What to work on —
Out of the data below, copy every line with the string "where".

Pictures paired with source code:
* * * * * * *
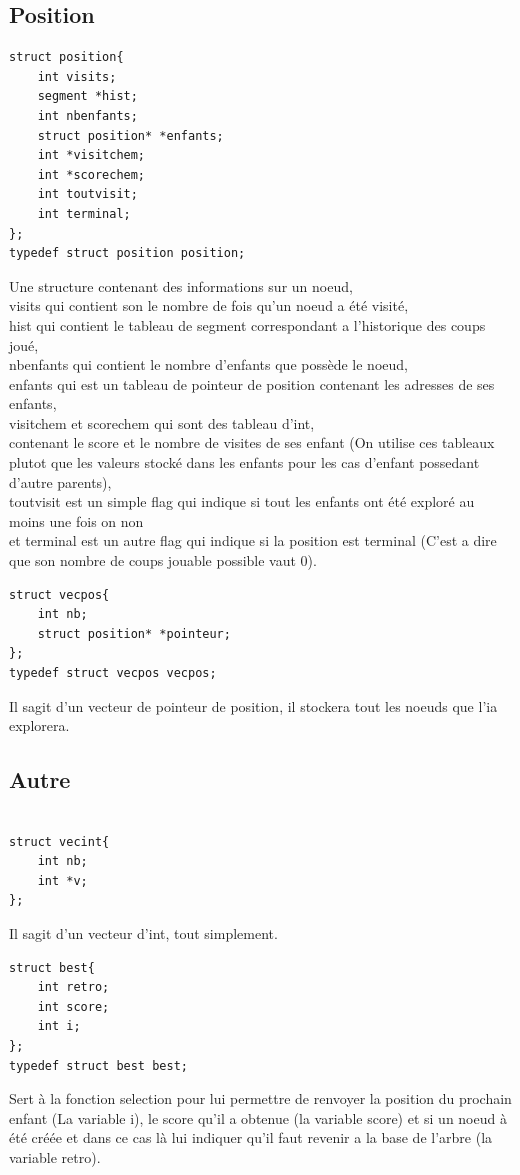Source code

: \documentclass[11pt]{article}
\begin{document}
\subsection{Position}
				\begin{lstlisting}
struct position{
	int visits;
	segment *hist;
	int nbenfants;
	struct position* *enfants;
	int *visitchem;
	int *scorechem;
	int toutvisit;
	int terminal;
};
typedef struct position position;

\end{lstlisting}
Une structure contenant des informations sur un noeud,\\visits qui contient son le nombre de fois qu'un noeud a été visité,\\hist qui contient le tableau de segment correspondant a l'historique des coups joué,\\nbenfants qui contient le nombre d'enfants que possède le noeud,\\enfants qui est un tableau de pointeur de position contenant les adresses de ses enfants,\\visitchem et scorechem qui sont des tableau d'int,\\contenant le score et le nombre de visites de ses enfant (On utilise ces tableaux plutot que les valeurs stocké dans les enfants pour les cas d'enfant possedant d'autre parents),\\toutvisit est un simple flag qui indique si tout les enfants ont été exploré au moins une fois on non\\et terminal est un autre flag qui indique si la position est terminal (C'est a dire que son nombre de coups jouable possible vaut 0).\\
	\begin{lstlisting}
struct vecpos{
	int nb;
	struct position* *pointeur;
};
typedef struct vecpos vecpos;

\end{lstlisting}
Il sagit d'un vecteur de pointeur de position, il stockera tout les noeuds que l'ia explorera.\\
\subsection{Autre}
	\begin{lstlisting}

struct vecint{
	int nb;
	int *v;
};

\end{lstlisting}
Il sagit d'un vecteur d'int, tout simplement.\\
	\begin{lstlisting}
struct best{
	int retro;
	int score;
	int i;
};
typedef struct best best;

\end{lstlisting}
Sert à la fonction selection pour lui permettre de renvoyer la position du prochain enfant (La variable i), le score qu'il a obtenue (la variable score) et si un noeud à été créée et dans ce cas là lui indiquer qu'il faut revenir a la base de l'arbre (la variable retro).\\
\end{document}
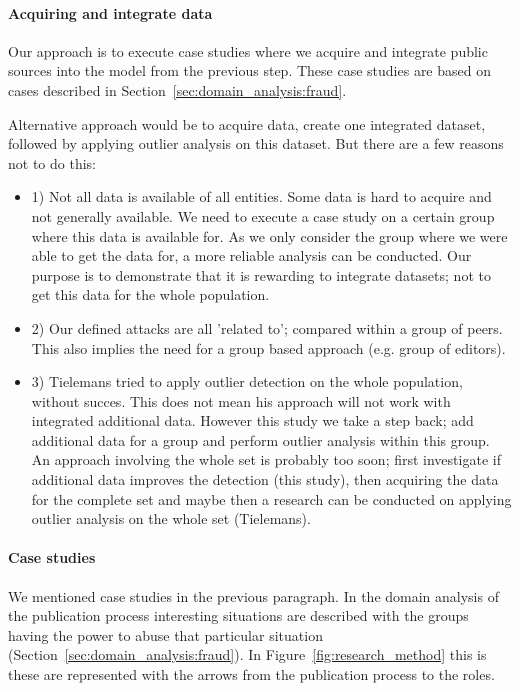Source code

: \documentclass{ou-report}
\begin{document}
\paragraph{Acquiring and integrate data}
Our approach is to execute case studies where we acquire and integrate 
public sources into the model from the previous step. These case studies are 
based on cases described in Section~\ref{sec:domain_analysis:fraud}.

Alternative approach would be to acquire data, create one integrated dataset, 
followed by applying outlier analysis on this dataset. 
But there are a few reasons not to do this:
\begin{itemize}
    \item 1) Not all data is available of all entities. Some data is hard to 
    acquire and not gene\-rally available. We need to
    execute a case study on a certain group where this data is available for.
    As we only consider the group where we were able to get the data for, a 
    more reliable analysis can be conducted. Our purpose is to demonstrate that it is 
    rewarding to integrate datasets; not to get this data for the whole population.
    \item 2) Our defined attacks are all 'related to'; compared within a group of
    peers. This also implies the need for a group based approach (e.g. group 
    of editors).
    \item 3) Tielemans tried to apply outlier detection on the whole population, 
    without succes. This does not mean his approach will not work with integrated 
    additional data. However this study we take a step back; add additional data 
    for a group and perform outlier analysis within this group. An approach 
    involving the whole set is probably too soon; first investigate if additional 
    data improves the detection (this study), then acquiring the data for the 
    complete set and maybe then a research can be conducted on applying outlier 
    analysis on the whole set (Tielemans).
\end{itemize}

\paragraph{Case studies}
We mentioned case studies in the previous paragraph. In the domain analysis of the 
publication process interesting situations are 
described with the groups having the power to abuse that particular situation
(Section~\ref{sec:domain_analysis:fraud}). In Figure~\ref{fig:research_method} this
is these are represented with the arrows from the publication process to the roles.
\end{document}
* * * * * * *
Answer section —
Our approach is to execute case studies where we acquire and integrate 
    execute a case study on a certain group where this data is available for.
    As we only consider the group where we were able to get the data for, a 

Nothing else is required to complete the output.